Allora rifugiamoci, barrichiamoci dentro le nostre soffitte di fantasia, e contrastiamo questa macchia che si spande in ogni anfratto della società. Ma quanto c’è più da temere è che la burocrazia non permei anche lo spirito dell’uomo, perché il vero orrore sta nel vedere uomini abituati a condurre l’esistenza in un simile labirinto di carte, perché non ha nulla di umano. E a nulla vale puntare il dito su un politico o un virologo; Kafka ci insegna che risalendo la lunga e terribile catena della burocrazia non troveremo un grande burocrate maligno e perverso, ma soltanto altre leggi a cui, allo stato attuale, è impossibile sottrarsi, non solo per quel noto masochismo kafkiano, ma perché quelle leggi ormai ci possiedono nello spirito, e senza di esse non esistiamo.
Quella della burocrazia è una religione vuota, fatta di segni, gesti, prassi, ma senza alcun risultato, senza uno scopo.
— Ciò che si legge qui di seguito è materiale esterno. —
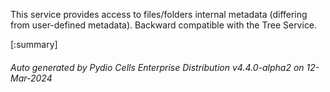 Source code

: 






This service provides access to files/folders internal metadata (differing from user-defined metadata). Backward compatible with the Tree Service.

[:summary]

###### Auto generated by Pydio Cells Enterprise Distribution v4.4.0-alpha2 on 12-Mar-2024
Ancora una volta, al vertice non troveremo Dio, ma soltanto altra burocrazia.
La partita si gioca tutta dentro noi individui, rendersi inassimilabili, continuare a credere in una vita le cui fondamenta poggino su di un terreno naturale, non artificiale. Perché la burocrazia è ormai una creatura sfuggita al controllo del suo inventore, qualcosa di assolutamente non-umano; come scrive Gianluca Cuozzo nel suo Castelli di carta quando cita Kafka, «la burocrazia del potere corrisponde alla “menzogna elevata a regola universale”; sicché “tutto è inganno”».